* TASK ITEM
Produce an exact copy of the data below.

* AVAILABLE DATA
*** Block opens ***

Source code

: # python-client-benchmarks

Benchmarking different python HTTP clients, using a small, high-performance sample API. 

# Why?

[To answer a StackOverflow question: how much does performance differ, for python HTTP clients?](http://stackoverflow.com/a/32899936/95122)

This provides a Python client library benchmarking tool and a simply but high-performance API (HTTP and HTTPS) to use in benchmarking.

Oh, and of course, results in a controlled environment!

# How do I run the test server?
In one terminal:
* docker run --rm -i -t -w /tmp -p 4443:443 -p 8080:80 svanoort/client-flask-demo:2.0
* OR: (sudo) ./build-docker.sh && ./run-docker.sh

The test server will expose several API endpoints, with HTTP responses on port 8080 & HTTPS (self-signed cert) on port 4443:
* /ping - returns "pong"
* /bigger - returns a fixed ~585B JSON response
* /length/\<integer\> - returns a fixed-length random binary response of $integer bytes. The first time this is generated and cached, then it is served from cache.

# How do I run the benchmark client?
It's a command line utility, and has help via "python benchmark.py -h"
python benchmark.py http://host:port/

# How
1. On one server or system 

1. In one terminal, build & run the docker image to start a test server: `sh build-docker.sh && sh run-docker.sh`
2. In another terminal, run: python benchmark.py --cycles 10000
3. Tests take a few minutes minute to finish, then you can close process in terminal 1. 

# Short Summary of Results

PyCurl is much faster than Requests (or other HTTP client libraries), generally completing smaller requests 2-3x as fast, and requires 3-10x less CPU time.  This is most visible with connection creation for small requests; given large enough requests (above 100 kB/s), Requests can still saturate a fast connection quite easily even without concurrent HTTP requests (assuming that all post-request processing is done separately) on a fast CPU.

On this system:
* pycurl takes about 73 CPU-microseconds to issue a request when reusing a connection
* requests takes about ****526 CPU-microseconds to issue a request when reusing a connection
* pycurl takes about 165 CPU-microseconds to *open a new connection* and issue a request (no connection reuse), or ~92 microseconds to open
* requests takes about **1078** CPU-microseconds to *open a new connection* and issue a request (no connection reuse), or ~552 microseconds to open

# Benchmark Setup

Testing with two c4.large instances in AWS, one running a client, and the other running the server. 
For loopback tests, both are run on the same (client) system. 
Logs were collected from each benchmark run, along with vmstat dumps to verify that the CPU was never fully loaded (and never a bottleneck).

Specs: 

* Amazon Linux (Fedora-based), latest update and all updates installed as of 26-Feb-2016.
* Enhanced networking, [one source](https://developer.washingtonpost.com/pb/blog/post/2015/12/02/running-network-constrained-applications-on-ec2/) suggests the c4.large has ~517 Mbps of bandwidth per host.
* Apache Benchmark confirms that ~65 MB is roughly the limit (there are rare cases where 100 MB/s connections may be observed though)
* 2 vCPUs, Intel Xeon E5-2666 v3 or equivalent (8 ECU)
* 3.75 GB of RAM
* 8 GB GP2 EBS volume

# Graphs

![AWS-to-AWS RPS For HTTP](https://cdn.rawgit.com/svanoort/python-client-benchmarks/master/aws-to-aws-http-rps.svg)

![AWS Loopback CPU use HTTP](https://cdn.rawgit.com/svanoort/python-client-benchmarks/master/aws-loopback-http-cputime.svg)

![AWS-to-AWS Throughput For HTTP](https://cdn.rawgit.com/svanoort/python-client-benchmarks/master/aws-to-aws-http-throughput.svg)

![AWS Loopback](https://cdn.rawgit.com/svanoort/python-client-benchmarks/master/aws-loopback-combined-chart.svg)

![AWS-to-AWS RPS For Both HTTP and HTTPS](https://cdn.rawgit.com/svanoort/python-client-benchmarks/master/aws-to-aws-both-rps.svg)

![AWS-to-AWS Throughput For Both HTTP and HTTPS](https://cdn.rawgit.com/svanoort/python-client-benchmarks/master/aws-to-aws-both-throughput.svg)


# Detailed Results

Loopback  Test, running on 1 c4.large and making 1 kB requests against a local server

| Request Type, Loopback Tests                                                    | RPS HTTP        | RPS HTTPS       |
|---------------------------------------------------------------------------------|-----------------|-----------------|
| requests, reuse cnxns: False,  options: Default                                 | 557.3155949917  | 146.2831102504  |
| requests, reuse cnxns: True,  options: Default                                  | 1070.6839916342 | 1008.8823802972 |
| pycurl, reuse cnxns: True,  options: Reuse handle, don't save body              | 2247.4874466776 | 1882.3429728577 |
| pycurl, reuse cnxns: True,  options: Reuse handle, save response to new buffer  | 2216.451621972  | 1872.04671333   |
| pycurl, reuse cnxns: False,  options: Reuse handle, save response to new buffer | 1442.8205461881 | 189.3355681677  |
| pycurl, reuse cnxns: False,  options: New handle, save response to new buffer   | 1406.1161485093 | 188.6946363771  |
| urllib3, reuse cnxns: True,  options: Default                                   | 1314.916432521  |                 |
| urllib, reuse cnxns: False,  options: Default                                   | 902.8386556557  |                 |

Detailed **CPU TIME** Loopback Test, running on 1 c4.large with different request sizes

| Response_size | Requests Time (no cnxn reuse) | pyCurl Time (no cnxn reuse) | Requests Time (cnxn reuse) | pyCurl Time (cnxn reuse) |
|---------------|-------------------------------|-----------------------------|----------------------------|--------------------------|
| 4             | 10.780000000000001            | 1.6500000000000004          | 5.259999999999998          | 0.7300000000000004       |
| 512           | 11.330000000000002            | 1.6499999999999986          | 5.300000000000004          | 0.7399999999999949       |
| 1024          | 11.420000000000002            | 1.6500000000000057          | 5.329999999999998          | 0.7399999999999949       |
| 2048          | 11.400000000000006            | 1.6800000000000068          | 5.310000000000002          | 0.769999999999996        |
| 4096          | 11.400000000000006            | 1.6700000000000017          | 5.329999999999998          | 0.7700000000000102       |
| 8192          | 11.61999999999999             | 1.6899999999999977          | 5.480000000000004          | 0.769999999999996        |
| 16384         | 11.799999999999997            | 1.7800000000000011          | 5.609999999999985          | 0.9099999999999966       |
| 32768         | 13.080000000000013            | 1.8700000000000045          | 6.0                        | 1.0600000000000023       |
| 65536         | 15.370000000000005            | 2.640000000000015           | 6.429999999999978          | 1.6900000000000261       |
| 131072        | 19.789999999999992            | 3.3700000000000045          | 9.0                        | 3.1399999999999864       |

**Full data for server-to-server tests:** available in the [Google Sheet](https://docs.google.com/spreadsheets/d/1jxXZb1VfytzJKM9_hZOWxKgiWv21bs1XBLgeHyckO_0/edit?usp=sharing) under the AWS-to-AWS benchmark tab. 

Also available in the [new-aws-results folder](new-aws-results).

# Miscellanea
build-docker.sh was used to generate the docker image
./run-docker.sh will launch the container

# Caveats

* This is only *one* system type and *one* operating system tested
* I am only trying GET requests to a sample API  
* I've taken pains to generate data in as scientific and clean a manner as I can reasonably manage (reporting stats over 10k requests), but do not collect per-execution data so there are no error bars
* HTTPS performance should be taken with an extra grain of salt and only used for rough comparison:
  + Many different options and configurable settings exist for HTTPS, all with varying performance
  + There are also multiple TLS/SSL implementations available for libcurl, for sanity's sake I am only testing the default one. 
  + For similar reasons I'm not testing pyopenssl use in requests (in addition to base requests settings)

*** Block closes ***

* WRITTEN RESPONSE
Source code

: # python-client-benchmarks

Benchmarking different python HTTP clients, using a small, high-performance sample API. 

# Why?

[To answer a StackOverflow question: how much does performance differ, for python HTTP clients?](http://stackoverflow.com/a/32899936/95122)

This provides a Python client library benchmarking tool and a simply but high-performance API (HTTP and HTTPS) to use in benchmarking.

Oh, and of course, results in a controlled environment!

# How do I run the test server?
In one terminal:
* docker run --rm -i -t -w /tmp -p 4443:443 -p 8080:80 svanoort/client-flask-demo:2.0
* OR: (sudo) ./build-docker.sh && ./run-docker.sh

The test server will expose several API endpoints, with HTTP responses on port 8080 & HTTPS (self-signed cert) on port 4443:
* /ping - returns "pong"
* /bigger - returns a fixed ~585B JSON response
* /length/\<integer\> - returns a fixed-length random binary response of $integer bytes. The first time this is generated and cached, then it is served from cache.

# How do I run the benchmark client?
It's a command line utility, and has help via "python benchmark.py -h"
python benchmark.py http://host:port/

# How
1. On one server or system 

1. In one terminal, build & run the docker image to start a test server: `sh build-docker.sh && sh run-docker.sh`
2. In another terminal, run: python benchmark.py --cycles 10000
3. Tests take a few minutes minute to finish, then you can close process in terminal 1. 

# Short Summary of Results

PyCurl is much faster than Requests (or other HTTP client libraries), generally completing smaller requests 2-3x as fast, and requires 3-10x less CPU time.  This is most visible with connection creation for small requests; given large enough requests (above 100 kB/s), Requests can still saturate a fast connection quite easily even without concurrent HTTP requests (assuming that all post-request processing is done separately) on a fast CPU.

On this system:
* pycurl takes about 73 CPU-microseconds to issue a request when reusing a connection
* requests takes about ****526 CPU-microseconds to issue a request when reusing a connection
* pycurl takes about 165 CPU-microseconds to *open a new connection* and issue a request (no connection reuse), or ~92 microseconds to open
* requests takes about **1078** CPU-microseconds to *open a new connection* and issue a request (no connection reuse), or ~552 microseconds to open

# Benchmark Setup

Testing with two c4.large instances in AWS, one running a client, and the other running the server. 
For loopback tests, both are run on the same (client) system. 
Logs were collected from each benchmark run, along with vmstat dumps to verify that the CPU was never fully loaded (and never a bottleneck).

Specs: 

* Amazon Linux (Fedora-based), latest update and all updates installed as of 26-Feb-2016.
* Enhanced networking, [one source](https://developer.washingtonpost.com/pb/blog/post/2015/12/02/running-network-constrained-applications-on-ec2/) suggests the c4.large has ~517 Mbps of bandwidth per host.
* Apache Benchmark confirms that ~65 MB is roughly the limit (there are rare cases where 100 MB/s connections may be observed though)
* 2 vCPUs, Intel Xeon E5-2666 v3 or equivalent (8 ECU)
* 3.75 GB of RAM
* 8 GB GP2 EBS volume

# Graphs

![AWS-to-AWS RPS For HTTP](https://cdn.rawgit.com/svanoort/python-client-benchmarks/master/aws-to-aws-http-rps.svg)

![AWS Loopback CPU use HTTP](https://cdn.rawgit.com/svanoort/python-client-benchmarks/master/aws-loopback-http-cputime.svg)

![AWS-to-AWS Throughput For HTTP](https://cdn.rawgit.com/svanoort/python-client-benchmarks/master/aws-to-aws-http-throughput.svg)

![AWS Loopback](https://cdn.rawgit.com/svanoort/python-client-benchmarks/master/aws-loopback-combined-chart.svg)

![AWS-to-AWS RPS For Both HTTP and HTTPS](https://cdn.rawgit.com/svanoort/python-client-benchmarks/master/aws-to-aws-both-rps.svg)

![AWS-to-AWS Throughput For Both HTTP and HTTPS](https://cdn.rawgit.com/svanoort/python-client-benchmarks/master/aws-to-aws-both-throughput.svg)


# Detailed Results

Loopback  Test, running on 1 c4.large and making 1 kB requests against a local server

| Request Type, Loopback Tests                                                    | RPS HTTP        | RPS HTTPS       |
|---------------------------------------------------------------------------------|-----------------|-----------------|
| requests, reuse cnxns: False,  options: Default                                 | 557.3155949917  | 146.2831102504  |
| requests, reuse cnxns: True,  options: Default                                  | 1070.6839916342 | 1008.8823802972 |
| pycurl, reuse cnxns: True,  options: Reuse handle, don't save body              | 2247.4874466776 | 1882.3429728577 |
| pycurl, reuse cnxns: True,  options: Reuse handle, save response to new buffer  | 2216.451621972  | 1872.04671333   |
| pycurl, reuse cnxns: False,  options: Reuse handle, save response to new buffer | 1442.8205461881 | 189.3355681677  |
| pycurl, reuse cnxns: False,  options: New handle, save response to new buffer   | 1406.1161485093 | 188.6946363771  |
| urllib3, reuse cnxns: True,  options: Default                                   | 1314.916432521  |                 |
| urllib, reuse cnxns: False,  options: Default                                   | 902.8386556557  |                 |

Detailed **CPU TIME** Loopback Test, running on 1 c4.large with different request sizes

| Response_size | Requests Time (no cnxn reuse) | pyCurl Time (no cnxn reuse) | Requests Time (cnxn reuse) | pyCurl Time (cnxn reuse) |
|---------------|-------------------------------|-----------------------------|----------------------------|--------------------------|
| 4             | 10.780000000000001            | 1.6500000000000004          | 5.259999999999998          | 0.7300000000000004       |
| 512           | 11.330000000000002            | 1.6499999999999986          | 5.300000000000004          | 0.7399999999999949       |
| 1024          | 11.420000000000002            | 1.6500000000000057          | 5.329999999999998          | 0.7399999999999949       |
| 2048          | 11.400000000000006            | 1.6800000000000068          | 5.310000000000002          | 0.769999999999996        |
| 4096          | 11.400000000000006            | 1.6700000000000017          | 5.329999999999998          | 0.7700000000000102       |
| 8192          | 11.61999999999999             | 1.6899999999999977          | 5.480000000000004          | 0.769999999999996        |
| 16384         | 11.799999999999997            | 1.7800000000000011          | 5.609999999999985          | 0.9099999999999966       |
| 32768         | 13.080000000000013            | 1.8700000000000045          | 6.0                        | 1.0600000000000023       |
| 65536         | 15.370000000000005            | 2.640000000000015           | 6.429999999999978          | 1.6900000000000261       |
| 131072        | 19.789999999999992            | 3.3700000000000045          | 9.0                        | 3.1399999999999864       |

**Full data for server-to-server tests:** available in the [Google Sheet](https://docs.google.com/spreadsheets/d/1jxXZb1VfytzJKM9_hZOWxKgiWv21bs1XBLgeHyckO_0/edit?usp=sharing) under the AWS-to-AWS benchmark tab. 

Also available in the [new-aws-results folder](new-aws-results).

# Miscellanea
build-docker.sh was used to generate the docker image
./run-docker.sh will launch the container

# Caveats

* This is only *one* system type and *one* operating system tested
* I am only trying GET requests to a sample API  
* I've taken pains to generate data in as scientific and clean a manner as I can reasonably manage (reporting stats over 10k requests), but do not collect per-execution data so there are no error bars
* HTTPS performance should be taken with an extra grain of salt and only used for rough comparison:
  + Many different options and configurable settings exist for HTTPS, all with varying performance
  + There are also multiple TLS/SSL implementations available for libcurl, for sanity's sake I am only testing the default one. 
  + For similar reasons I'm not testing pyopenssl use in requests (in addition to base requests settings)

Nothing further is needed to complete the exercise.